About fifty years ago, long before I knew what a Jungian synchronicity was, I experienced one that still resonates with me on every clear night. I was the father of a two-year-old daughter and on a whim one evening, after her bath, I took her out to see the stars. At the tender age of two, she seemed perfectly capable of celebrating the mystery and wonder of the Universe.
After that first encounter, we established a nightly ritual. After her Mom bathed, dried, powdered her and tucked her into her sleeper, she was released. She would bound into the living room and launch her little body into my arms, overflowing with enthusiasm and say, “Show me the stars, Daddy!” And so, on every clear night, father and daughter shared the rapture of the Universe.
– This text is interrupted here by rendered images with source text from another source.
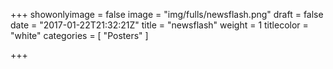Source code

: +++
showonlyimage = false
image = "img/fulls/newsflash.png"
draft = false
date = "2017-01-22T21:32:21Z"
title = "newsflash"
weight = 1
titlecolor = "white"
categories = [
  "Posters"
]

+++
At the time, neither one of us knew that, 1600 years earlier, St. Augustine shared our passion for the stars. On one of his cosmic visits he pondered: “What did the Universe look like before time was created?” When asked what time is, he responded, “If you ask me I must reply that I do not know, but if you don’t ask, I know that I know.”
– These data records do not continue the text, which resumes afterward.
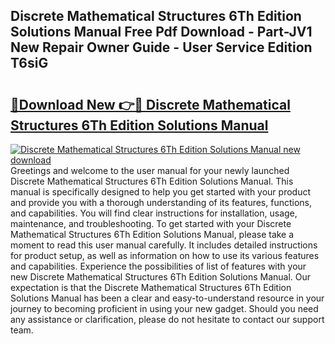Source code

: ## Discrete Mathematical Structures 6Th Edition Solutions Manual Free Pdf Download - Part-JV1 New Repair Owner Guide - User Service Edition T6siG

# <h2><a href="http://bc91229.oget.top/?id=Discrete+Mathematical+Structures+6Th+Edition+Solutions+Manual">🔗Download New 👉🔴 Discrete Mathematical Structures 6Th Edition Solutions Manual</a></h2>

[![Discrete Mathematical Structures 6Th Edition Solutions Manual new download](https://i.imgur.com/5g1atiW.png)](http://bc91229.oget.top/?id=Discrete+Mathematical+Structures+6Th+Edition+Solutions+Manual)
Greetings and welcome to the user manual for your newly launched Discrete Mathematical Structures 6Th Edition Solutions Manual. This manual is specifically designed to help you get started with your product and provide you with a thorough understanding of its features, functions, and capabilities. You will find clear instructions for installation, usage, maintenance, and troubleshooting. To get started with your Discrete Mathematical Structures 6Th Edition Solutions Manual, please take a moment to read this user manual carefully. It includes detailed instructions for product setup, as well as information on how to use its various features and capabilities. Experience the possibilities of list of features with your new Discrete Mathematical Structures 6Th Edition Solutions Manual. Our expectation is that the Discrete Mathematical Structures 6Th Edition Solutions Manual has been a clear and easy-to-understand resource in your journey to becoming proficient in using your new gadget. Should you need any assistance or clarification, please do not hesitate to contact our support team.
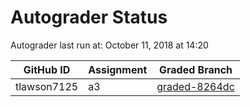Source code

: # Autograder Status
Autograder last run at: October 11, 2018 at 14:20

| GitHub ID | Assignment | Graded Branch |
|-----------|------------|---------------|
| tlawson7125 | a3 | [graded-8264dc](https://github.com/Fall2018COMP401-001/a3-tlawson7125/tree/graded-8264dc) |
This may have been a beautiful manifestation of a typical dialogue between the human right brain and left brain. The right brain can contain wisdom that the left brain cannot quantify: ergo Mystery.
In spite of many boastful claims by many modern-day scientists, the truth of the matter is that St. Augustine’s query has yet to be answered. Scientists claim that the Universe is 14.5 billion years old, but the number may be arbitrary and meaningless, especially if we don’t know what time is. Some creative scientists suggest that the so-called “Big Bang” might be one of an infinite number of “Big Bang” events with each obliterating the evidence of all previous events. If this is true, we may never know where the Universe came from. Or, if the final stage of cosmic entropy is a “Big Gnab” (Bang in reverse), perhaps the Universe will return to a state of absolute nothingness. How intriguing would that be?
What terms like “The Big Bang Theory,” “The Unified Field Theory” and “The String Theory” all have in common is that they are all theories that have yet to be proved. And so scientists are still trapped in the conundrum of a Universe that has been created with no known cause. Of course, they cannot scientifically acknowledge a Supreme Being and therefore many of them scoff at religious beliefs.
They have addressed the oxymoronic dilemma of “matter cannot be created or destroyed” by claiming that quantum mechanics allows for the Universe to be so complex that it made itself out of NOTHING! (Stephen Hawking)
Meanwhile, the recent spike in racial strife and disharmony conjured up a distant memory of an event on top of Yosemite’s famous Half Dome. A Biodesign class was snuggled in a circle under a canopy of stars that were so brilliant that it seemed like we could reach out and pick a basket full. The students resonated with the wisdom of the Universe at a level that would make most astronomers blush. Suddenly, a small female voice quietly asked, “Why do people waste so much time and energy hating each other?” I suspect that every heart stopped briefly and the silence that ensued was absolute. No one had an answer.
I am growing old and 50 years after my first epiphany with my daughter, I go alone on my nightly pilgrimage to commune with the stars. Sometimes I shiver, not because of the cold, but as the racial violence, vitriol and mayhem continue, I seem to be able to identify with the saddest and shortest line in the Holy Bible: “Jesus wept!”
So, in moments such as those, I am grateful for the reminder I know she would give me now that she has raised her own two children. On some level, it’s all still a mystery. And where there is mystery, there is hope. We in the Biodesign class may not have found the answer to the question of why humans choose to hate rather than to love and focus so on our differences when we are all under the same stars in the Universe, but asking the question, exploring the mysteries, looking for truth, beauty and goodness always starts me on the path to peace and joy.